Anmerkung: Die Spielfilme "Tabarin" und "Ich kann
nicht länger schweigen" liefen vom 8.–11. August 1958 bzw. 10.–13. Juli
1962.
Rio
Auf dem Grundeigentum der Witwe Frieda Schnack
war 1957 ein einstöckiges Geschäftsgebäude nebst großem Saal mit 680
Sitzplätzen nach Plänen der Architekten "Sottorf & Richter"
entstanden. Bereits am 1. August konnte Johannes Betzel sein neues Kino mit dem
im selben Jahr gedrehten deutschen Spielfilm "Das Mädchen ohne
Pyjama" feierlich eröffnen. Besonderheiten waren die Cinemascope-Leinwand
und der künstlerisch gestaltete Bühnenvorhang mit einer Luftansicht von Rio de
Janeiro. Immer wenn die Glühlämpchen auf diesem Vorhang heruntergedimmt wurden,
begann das Programm. Schon 1962 aber fiel das "Rio" dem sogenannten
"Kinosterben" zum Opfer. Nach der Abendvorstellung des
italienisch-französischen Spielfilms "Jessica" am 12. August schloss
das hübsche Kino für immer. Wie bei allen Lichtspielhäusern waren die großen
Säle aber bestens geeignet für die sich immer mehr breitmachenden Supermärkte.
So eröffnete hier am 11. Januar 1963 die Berliner Meierei "Bolle"
eine Filiale ihrer Lebensmittelkette. Die letzten beiden Supermärkte waren um
2003 "GRANDE" und seit 2006 der "FERR0-MARKT", die
hauptsächlich russische Lebensmittel anboten.
Neben dem Kinoeingang gab es anfangs drei
Ladenbereiche. Links zog das Fachgeschäft "Radio Baule" ein, rechts
bot Fritz Schlüter bis 1967 Textilwaren an, und neben ihm eröffnete Gastwirt
Herbert Erler sein Lokal "Rio-Eck". Im Januar 2012 wurde der
Gesamtkomplex abgebrochen, um ein vierstöckiges Gebäude mit 46 Mietwohnungen
errichten zu können, das 2013 bezugsfertig wurde.

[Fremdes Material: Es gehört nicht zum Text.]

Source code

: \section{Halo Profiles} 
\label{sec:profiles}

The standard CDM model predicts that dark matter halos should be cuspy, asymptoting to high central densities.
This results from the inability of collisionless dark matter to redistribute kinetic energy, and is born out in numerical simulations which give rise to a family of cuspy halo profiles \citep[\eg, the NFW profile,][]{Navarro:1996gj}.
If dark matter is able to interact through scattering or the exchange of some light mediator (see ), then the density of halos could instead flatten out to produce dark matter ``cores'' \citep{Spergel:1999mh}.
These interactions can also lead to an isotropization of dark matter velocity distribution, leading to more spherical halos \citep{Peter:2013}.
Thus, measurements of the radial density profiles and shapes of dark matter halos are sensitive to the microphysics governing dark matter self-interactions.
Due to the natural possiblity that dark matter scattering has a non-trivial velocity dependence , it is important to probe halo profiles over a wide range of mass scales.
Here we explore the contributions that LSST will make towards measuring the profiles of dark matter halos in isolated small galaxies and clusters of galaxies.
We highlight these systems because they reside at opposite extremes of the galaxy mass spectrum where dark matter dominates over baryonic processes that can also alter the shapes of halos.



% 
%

Anmerkung: Die "Filmtheaterbetriebe GmbH Johannes Betzel"
besaßen schon vor dem "RIO" zahlreiche Kinos, wie z.B. das
"AKI" (Aktualitäten-Kino am Hauptbahnhof) oder "HOLI"
(Hochhaus Lichtspiele in der Schlankreye Nr. 69). Nach dem Krieg war Betzel zu
einer bekannten Persönlichkeit der deutschen Kinolandschaft geworden, saß sogar
im Preisgericht der "Berlinale 1951".